# What is the additional phy0 or PHY in general?

## Yamakuzure

I have the following problem:

My dmesg fills with the following line:

```
ERROR @wl_cfg80211_scan : WLC_SCAN error (-22)
```

It means that wifi tries to scan but can't.

The reason for this line is this:

```
 $ sudo rfkill list

0: dell-wifi: Wireless LAN

        Soft blocked: no

        Hard blocked: yes

1: dell-bluetooth: Bluetooth

        Soft blocked: no

        Hard blocked: yes

5: phy0: Wireless LAN

        Soft blocked: no

        Hard blocked: no
```

I have no idea what "phy0" is. I am on cabled LAN and have switched off my wifi.

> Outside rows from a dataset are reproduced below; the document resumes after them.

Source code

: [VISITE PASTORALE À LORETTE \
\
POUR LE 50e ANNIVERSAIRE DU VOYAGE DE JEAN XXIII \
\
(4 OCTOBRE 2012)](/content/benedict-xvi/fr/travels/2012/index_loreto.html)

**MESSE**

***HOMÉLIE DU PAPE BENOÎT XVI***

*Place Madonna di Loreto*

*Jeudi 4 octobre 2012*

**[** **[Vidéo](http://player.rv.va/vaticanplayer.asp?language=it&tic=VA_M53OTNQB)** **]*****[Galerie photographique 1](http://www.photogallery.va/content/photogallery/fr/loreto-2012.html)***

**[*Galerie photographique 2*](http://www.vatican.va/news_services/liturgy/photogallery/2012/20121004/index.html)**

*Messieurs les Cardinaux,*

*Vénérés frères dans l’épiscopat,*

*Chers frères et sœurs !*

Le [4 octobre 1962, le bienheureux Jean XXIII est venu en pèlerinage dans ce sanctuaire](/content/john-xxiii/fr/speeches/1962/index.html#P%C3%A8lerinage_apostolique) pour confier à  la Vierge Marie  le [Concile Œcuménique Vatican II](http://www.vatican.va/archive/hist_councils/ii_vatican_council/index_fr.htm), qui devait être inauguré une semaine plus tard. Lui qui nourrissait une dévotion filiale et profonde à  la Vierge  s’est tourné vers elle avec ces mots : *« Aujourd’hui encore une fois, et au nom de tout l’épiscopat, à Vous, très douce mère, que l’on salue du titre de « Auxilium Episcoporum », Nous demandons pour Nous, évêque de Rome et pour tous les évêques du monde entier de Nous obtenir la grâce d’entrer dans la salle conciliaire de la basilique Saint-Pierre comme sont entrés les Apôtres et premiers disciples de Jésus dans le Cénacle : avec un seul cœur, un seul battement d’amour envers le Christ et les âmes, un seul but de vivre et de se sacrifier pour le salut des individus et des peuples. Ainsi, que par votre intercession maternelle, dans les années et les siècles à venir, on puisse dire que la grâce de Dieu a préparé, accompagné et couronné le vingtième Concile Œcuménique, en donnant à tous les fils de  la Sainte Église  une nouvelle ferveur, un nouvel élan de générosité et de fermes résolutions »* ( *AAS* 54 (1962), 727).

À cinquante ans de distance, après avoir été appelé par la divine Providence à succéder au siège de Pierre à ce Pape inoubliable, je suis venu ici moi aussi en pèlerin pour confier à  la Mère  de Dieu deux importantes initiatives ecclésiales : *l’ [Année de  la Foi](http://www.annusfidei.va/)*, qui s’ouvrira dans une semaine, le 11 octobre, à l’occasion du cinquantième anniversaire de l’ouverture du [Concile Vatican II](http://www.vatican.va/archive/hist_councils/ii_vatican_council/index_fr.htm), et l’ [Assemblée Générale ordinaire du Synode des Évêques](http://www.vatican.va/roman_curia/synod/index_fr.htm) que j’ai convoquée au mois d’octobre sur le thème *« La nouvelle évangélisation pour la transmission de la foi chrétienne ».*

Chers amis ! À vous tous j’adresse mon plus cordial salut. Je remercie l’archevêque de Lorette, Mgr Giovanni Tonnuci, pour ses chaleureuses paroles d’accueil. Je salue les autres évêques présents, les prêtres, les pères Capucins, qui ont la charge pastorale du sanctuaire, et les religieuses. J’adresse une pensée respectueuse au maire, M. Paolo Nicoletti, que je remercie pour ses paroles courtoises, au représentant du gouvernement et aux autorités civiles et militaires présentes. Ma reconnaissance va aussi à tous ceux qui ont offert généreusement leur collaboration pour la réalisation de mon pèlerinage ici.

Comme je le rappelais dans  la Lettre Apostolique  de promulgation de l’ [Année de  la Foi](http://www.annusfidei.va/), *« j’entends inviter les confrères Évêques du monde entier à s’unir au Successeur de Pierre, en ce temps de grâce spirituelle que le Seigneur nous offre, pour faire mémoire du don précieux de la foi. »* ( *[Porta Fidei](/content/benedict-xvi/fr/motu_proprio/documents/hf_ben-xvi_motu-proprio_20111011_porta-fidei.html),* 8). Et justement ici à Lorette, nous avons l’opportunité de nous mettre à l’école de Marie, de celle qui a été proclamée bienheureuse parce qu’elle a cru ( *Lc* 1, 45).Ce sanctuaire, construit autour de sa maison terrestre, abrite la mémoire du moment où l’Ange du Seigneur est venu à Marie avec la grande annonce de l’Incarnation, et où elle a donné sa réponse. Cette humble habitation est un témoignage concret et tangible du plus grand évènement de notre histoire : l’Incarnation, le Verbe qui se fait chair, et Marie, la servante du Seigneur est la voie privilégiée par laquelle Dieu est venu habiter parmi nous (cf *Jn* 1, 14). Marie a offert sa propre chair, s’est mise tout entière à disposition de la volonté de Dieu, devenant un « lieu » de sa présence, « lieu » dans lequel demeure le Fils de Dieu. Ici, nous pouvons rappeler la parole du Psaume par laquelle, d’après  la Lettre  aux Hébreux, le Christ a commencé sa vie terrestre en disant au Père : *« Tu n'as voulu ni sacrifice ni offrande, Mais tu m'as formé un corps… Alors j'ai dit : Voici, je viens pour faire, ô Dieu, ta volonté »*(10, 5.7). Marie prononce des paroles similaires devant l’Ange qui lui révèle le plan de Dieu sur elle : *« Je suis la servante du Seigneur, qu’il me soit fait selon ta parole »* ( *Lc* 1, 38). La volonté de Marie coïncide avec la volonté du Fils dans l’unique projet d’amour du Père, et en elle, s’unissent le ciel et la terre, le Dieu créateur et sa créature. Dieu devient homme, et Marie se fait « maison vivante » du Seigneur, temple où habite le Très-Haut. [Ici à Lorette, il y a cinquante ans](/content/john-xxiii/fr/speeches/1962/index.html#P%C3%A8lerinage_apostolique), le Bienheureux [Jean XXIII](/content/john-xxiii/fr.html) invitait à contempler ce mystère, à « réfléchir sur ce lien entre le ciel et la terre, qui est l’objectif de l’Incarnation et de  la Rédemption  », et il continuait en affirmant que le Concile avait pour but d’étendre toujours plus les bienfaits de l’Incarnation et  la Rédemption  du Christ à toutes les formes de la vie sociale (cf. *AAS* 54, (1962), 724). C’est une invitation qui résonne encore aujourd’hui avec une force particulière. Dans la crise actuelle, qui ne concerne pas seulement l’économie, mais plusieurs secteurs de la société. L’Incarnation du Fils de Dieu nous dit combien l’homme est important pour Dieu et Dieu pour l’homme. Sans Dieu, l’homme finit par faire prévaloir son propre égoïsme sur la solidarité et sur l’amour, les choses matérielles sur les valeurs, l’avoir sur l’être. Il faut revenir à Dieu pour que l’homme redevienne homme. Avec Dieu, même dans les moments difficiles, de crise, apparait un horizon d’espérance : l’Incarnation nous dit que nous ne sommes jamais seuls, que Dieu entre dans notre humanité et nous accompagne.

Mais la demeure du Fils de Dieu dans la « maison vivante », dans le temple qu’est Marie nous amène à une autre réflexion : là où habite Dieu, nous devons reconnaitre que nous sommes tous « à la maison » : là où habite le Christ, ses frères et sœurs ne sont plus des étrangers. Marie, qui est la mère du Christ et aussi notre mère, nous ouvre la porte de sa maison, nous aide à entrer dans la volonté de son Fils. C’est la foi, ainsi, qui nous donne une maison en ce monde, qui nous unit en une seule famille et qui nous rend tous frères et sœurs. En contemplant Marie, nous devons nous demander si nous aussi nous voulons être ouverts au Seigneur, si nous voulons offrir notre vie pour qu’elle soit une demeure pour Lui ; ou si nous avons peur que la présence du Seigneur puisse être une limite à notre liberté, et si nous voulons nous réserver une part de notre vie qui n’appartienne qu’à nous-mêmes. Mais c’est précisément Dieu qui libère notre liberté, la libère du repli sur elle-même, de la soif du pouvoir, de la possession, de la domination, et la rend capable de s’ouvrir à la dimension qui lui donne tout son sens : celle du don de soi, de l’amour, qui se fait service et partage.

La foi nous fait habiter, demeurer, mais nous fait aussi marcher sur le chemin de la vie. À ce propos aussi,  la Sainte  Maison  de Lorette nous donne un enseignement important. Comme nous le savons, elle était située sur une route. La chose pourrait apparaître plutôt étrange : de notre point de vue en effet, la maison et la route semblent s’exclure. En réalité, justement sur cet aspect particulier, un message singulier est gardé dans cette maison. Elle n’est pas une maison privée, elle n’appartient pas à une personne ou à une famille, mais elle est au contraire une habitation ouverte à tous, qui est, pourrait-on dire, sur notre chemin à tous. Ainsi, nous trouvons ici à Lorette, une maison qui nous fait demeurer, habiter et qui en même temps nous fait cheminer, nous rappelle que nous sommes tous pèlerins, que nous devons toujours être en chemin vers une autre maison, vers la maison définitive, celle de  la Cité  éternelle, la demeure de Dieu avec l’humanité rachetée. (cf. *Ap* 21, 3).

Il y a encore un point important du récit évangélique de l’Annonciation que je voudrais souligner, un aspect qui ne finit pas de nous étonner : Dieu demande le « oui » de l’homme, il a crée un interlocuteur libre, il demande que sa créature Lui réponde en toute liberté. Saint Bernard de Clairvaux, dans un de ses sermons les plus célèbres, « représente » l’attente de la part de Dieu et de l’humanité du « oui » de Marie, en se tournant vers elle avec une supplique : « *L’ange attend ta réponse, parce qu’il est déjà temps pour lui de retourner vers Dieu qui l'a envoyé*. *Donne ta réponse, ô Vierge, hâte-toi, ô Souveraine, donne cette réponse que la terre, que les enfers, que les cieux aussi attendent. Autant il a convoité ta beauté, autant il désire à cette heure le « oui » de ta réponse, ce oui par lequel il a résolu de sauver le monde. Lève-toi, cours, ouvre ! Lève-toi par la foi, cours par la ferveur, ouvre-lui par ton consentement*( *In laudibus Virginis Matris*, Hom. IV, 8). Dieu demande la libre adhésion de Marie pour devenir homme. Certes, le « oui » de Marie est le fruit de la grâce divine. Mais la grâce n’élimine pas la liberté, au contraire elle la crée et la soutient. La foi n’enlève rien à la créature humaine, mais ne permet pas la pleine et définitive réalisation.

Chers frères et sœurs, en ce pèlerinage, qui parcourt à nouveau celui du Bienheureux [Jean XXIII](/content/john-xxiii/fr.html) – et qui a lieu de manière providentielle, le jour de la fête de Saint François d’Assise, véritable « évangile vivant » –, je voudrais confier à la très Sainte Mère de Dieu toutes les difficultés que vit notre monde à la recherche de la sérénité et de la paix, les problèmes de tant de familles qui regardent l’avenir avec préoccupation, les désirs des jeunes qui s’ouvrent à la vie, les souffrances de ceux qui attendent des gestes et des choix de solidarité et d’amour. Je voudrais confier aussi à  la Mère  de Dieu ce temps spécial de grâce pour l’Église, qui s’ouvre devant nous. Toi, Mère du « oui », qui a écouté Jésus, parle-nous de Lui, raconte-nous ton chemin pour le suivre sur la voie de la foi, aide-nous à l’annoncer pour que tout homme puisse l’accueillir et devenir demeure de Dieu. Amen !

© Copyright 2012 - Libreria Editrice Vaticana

If I search for phy0 I find this:

```
 $ sudo find /sys/ -type d -name 'phy0'

/sys/devices/pci0000:00/0000:00:1c.2/0000:03:00.0/ieee80211/phy0

/sys/kernel/debug/ieee80211/phy0
```

And here is the riddle that I can not solve:

PCI 0000:00:1c.2 is one of the PCI Express root ports. And connected to it is the (offending?) PCI 0000:03:00.0:

```
 $ sudo lspci -k -s 0000:03:00.0

03:00.0 Network controller: Broadcom Corporation BCM4352 802.11ac Wireless Network Adapter (rev 03)

        Subsystem: Dell Device 0017

        Kernel driver in use: wl

        Kernel modules: wl
```

So this actually is my wifi card, which I turned off using the rfkill switch. So what is the phy0 (or PHY in general?) and why does it not respond to the switch?

I am using net-wireless/broadcom-sta-6.30.223.248-r3, and start up the whole thing using these kernel parameters:

```
 ~ $ grep -P "^module_" /etc/conf.d/modules 

module_rfkill="master_switch_mode=2 default_state=1"

module_dell_laptop="force_rfkill=1"

module_cfg80211="cfg80211_disable_40mhz_24ghz=0"

module_wl="intf_name='wlan1'" # nompc=0 piomode=0"
```

This worked for ages, but since a few kernel iterations, this wretched phy0 no longer responds to rfkill.

So to have my dmesg not get flooded, I have to manually block that entry.

Has anyone an idea what this actually is? Google didn't get me anywhere on that one.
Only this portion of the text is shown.